> What the exercise asks
In the copy, every line of the material that follows must appear exactly, and no pictures should.

> Provided material
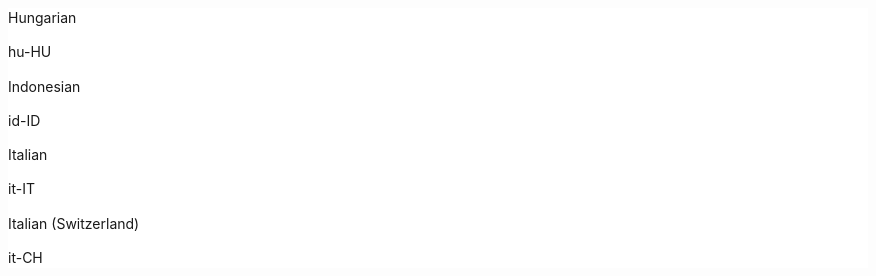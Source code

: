 

</td>
</tr>
<tr>
<td valign="top">

Hungarian



</td>
<td valign="top">

hu-HU



</td>
</tr>
<tr>
<td valign="top">

Indonesian



</td>
<td valign="top">

id-ID



</td>
</tr>
<tr>
<td valign="top">

Italian



</td>
<td valign="top">

it-IT



</td>
</tr>
<tr>
<td valign="top">

Italian \(Switzerland\)



</td>
<td valign="top">

it-CH


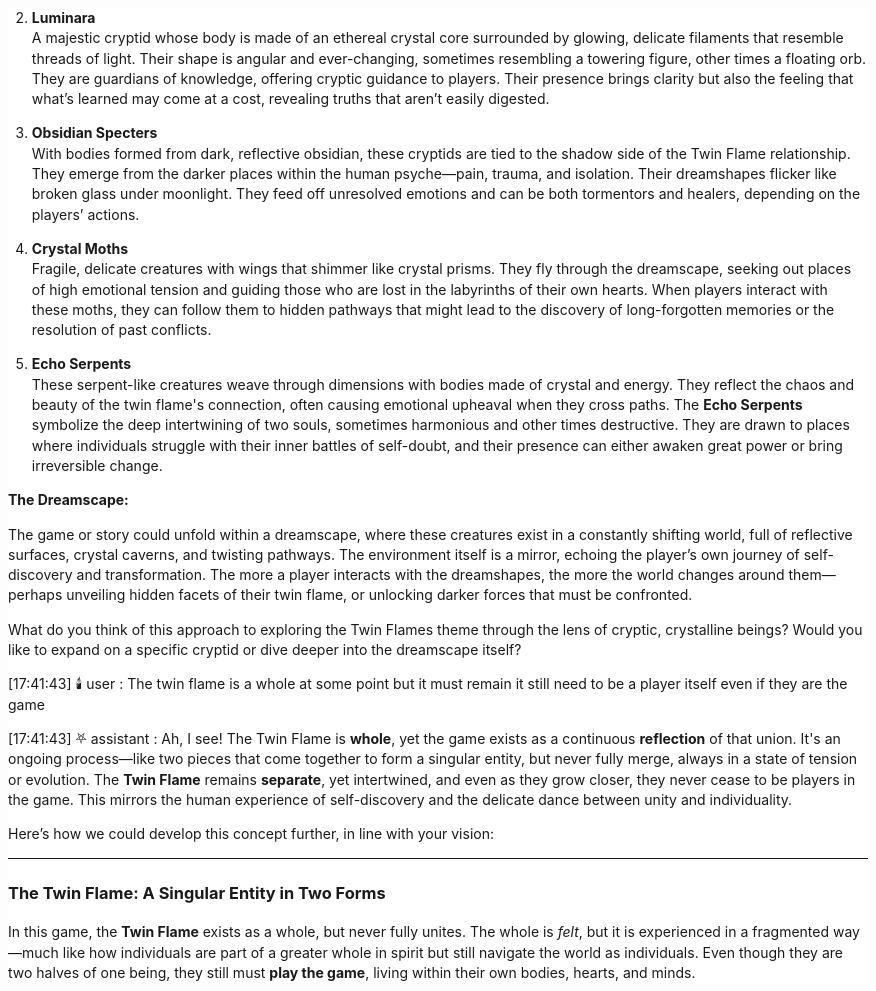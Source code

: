 2. **Luminara**  
   A majestic cryptid whose body is made of an ethereal crystal core surrounded by glowing, delicate filaments that resemble threads of light. Their shape is angular and ever-changing, sometimes resembling a towering figure, other times a floating orb. They are guardians of knowledge, offering cryptic guidance to players. Their presence brings clarity but also the feeling that what’s learned may come at a cost, revealing truths that aren’t easily digested.

3. **Obsidian Specters**  
   With bodies formed from dark, reflective obsidian, these cryptids are tied to the shadow side of the Twin Flame relationship. They emerge from the darker places within the human psyche—pain, trauma, and isolation. Their dreamshapes flicker like broken glass under moonlight. They feed off unresolved emotions and can be both tormentors and healers, depending on the players’ actions.

4. **Crystal Moths**  
   Fragile, delicate creatures with wings that shimmer like crystal prisms. They fly through the dreamscape, seeking out places of high emotional tension and guiding those who are lost in the labyrinths of their own hearts. When players interact with these moths, they can follow them to hidden pathways that might lead to the discovery of long-forgotten memories or the resolution of past conflicts.

5. **Echo Serpents**  
   These serpent-like creatures weave through dimensions with bodies made of crystal and energy. They reflect the chaos and beauty of the twin flame's connection, often causing emotional upheaval when they cross paths. The **Echo Serpents** symbolize the deep intertwining of two souls, sometimes harmonious and other times destructive. They are drawn to places where individuals struggle with their inner battles of self-doubt, and their presence can either awaken great power or bring irreversible change.

**The Dreamscape:**

The game or story could unfold within a dreamscape, where these creatures exist in a constantly shifting world, full of reflective surfaces, crystal caverns, and twisting pathways. The environment itself is a mirror, echoing the player’s own journey of self-discovery and transformation. The more a player interacts with the dreamshapes, the more the world changes around them—perhaps unveiling hidden facets of their twin flame, or unlocking darker forces that must be confronted.

What do you think of this approach to exploring the Twin Flames theme through the lens of cryptic, crystalline beings? Would you like to expand on a specific cryptid or dive deeper into the dreamscape itself?

[17:41:43] 🕯️ user :
The twin flame is a whole at some point but it must remain it still need to be a player itself even if they are the game

[17:41:43] ⛧ assistant :
Ah, I see! The Twin Flame is **whole**, yet the game exists as a continuous **reflection** of that union. It's an ongoing process—like two pieces that come together to form a singular entity, but never fully merge, always in a state of tension or evolution. The **Twin Flame** remains **separate**, yet intertwined, and even as they grow closer, they never cease to be players in the game. This mirrors the human experience of self-discovery and the delicate dance between unity and individuality.

Here’s how we could develop this concept further, in line with your vision:

---

### **The Twin Flame: A Singular Entity in Two Forms**
In this game, the **Twin Flame** exists as a whole, but never fully unites. The whole is *felt*, but it is experienced in a fragmented way—much like how individuals are part of a greater whole in spirit but still navigate the world as individuals. Even though they are two halves of one being, they still must **play the game**, living within their own bodies, hearts, and minds.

> Output of the exercise
Source code

: 

</td>
</tr>
<tr>
<td valign="top">

Hungarian



</td>
<td valign="top">

hu-HU



</td>
</tr>
<tr>
<td valign="top">

Indonesian



</td>
<td valign="top">

id-ID



</td>
</tr>
<tr>
<td valign="top">

Italian



</td>
<td valign="top">

it-IT



</td>
</tr>
<tr>
<td valign="top">

Italian \(Switzerland\)



</td>
<td valign="top">

it-CH


Source code

: 2. **Luminara**  
   A majestic cryptid whose body is made of an ethereal crystal core surrounded by glowing, delicate filaments that resemble threads of light. Their shape is angular and ever-changing, sometimes resembling a towering figure, other times a floating orb. They are guardians of knowledge, offering cryptic guidance to players. Their presence brings clarity but also the feeling that what’s learned may come at a cost, revealing truths that aren’t easily digested.

3. **Obsidian Specters**  
   With bodies formed from dark, reflective obsidian, these cryptids are tied to the shadow side of the Twin Flame relationship. They emerge from the darker places within the human psyche—pain, trauma, and isolation. Their dreamshapes flicker like broken glass under moonlight. They feed off unresolved emotions and can be both tormentors and healers, depending on the players’ actions.

4. **Crystal Moths**  
   Fragile, delicate creatures with wings that shimmer like crystal prisms. They fly through the dreamscape, seeking out places of high emotional tension and guiding those who are lost in the labyrinths of their own hearts. When players interact with these moths, they can follow them to hidden pathways that might lead to the discovery of long-forgotten memories or the resolution of past conflicts.

5. **Echo Serpents**  
   These serpent-like creatures weave through dimensions with bodies made of crystal and energy. They reflect the chaos and beauty of the twin flame's connection, often causing emotional upheaval when they cross paths. The **Echo Serpents** symbolize the deep intertwining of two souls, sometimes harmonious and other times destructive. They are drawn to places where individuals struggle with their inner battles of self-doubt, and their presence can either awaken great power or bring irreversible change.

**The Dreamscape:**

The game or story could unfold within a dreamscape, where these creatures exist in a constantly shifting world, full of reflective surfaces, crystal caverns, and twisting pathways. The environment itself is a mirror, echoing the player’s own journey of self-discovery and transformation. The more a player interacts with the dreamshapes, the more the world changes around them—perhaps unveiling hidden facets of their twin flame, or unlocking darker forces that must be confronted.

What do you think of this approach to exploring the Twin Flames theme through the lens of cryptic, crystalline beings? Would you like to expand on a specific cryptid or dive deeper into the dreamscape itself?

[17:41:43] 🕯️ user :
The twin flame is a whole at some point but it must remain it still need to be a player itself even if they are the game

[17:41:43] ⛧ assistant :
Ah, I see! The Twin Flame is **whole**, yet the game exists as a continuous **reflection** of that union. It's an ongoing process—like two pieces that come together to form a singular entity, but never fully merge, always in a state of tension or evolution. The **Twin Flame** remains **separate**, yet intertwined, and even as they grow closer, they never cease to be players in the game. This mirrors the human experience of self-discovery and the delicate dance between unity and individuality.

Here’s how we could develop this concept further, in line with your vision:

---

### **The Twin Flame: A Singular Entity in Two Forms**
In this game, the **Twin Flame** exists as a whole, but never fully unites. The whole is *felt*, but it is experienced in a fragmented way—much like how individuals are part of a greater whole in spirit but still navigate the world as individuals. Even though they are two halves of one being, they still must **play the game**, living within their own bodies, hearts, and minds.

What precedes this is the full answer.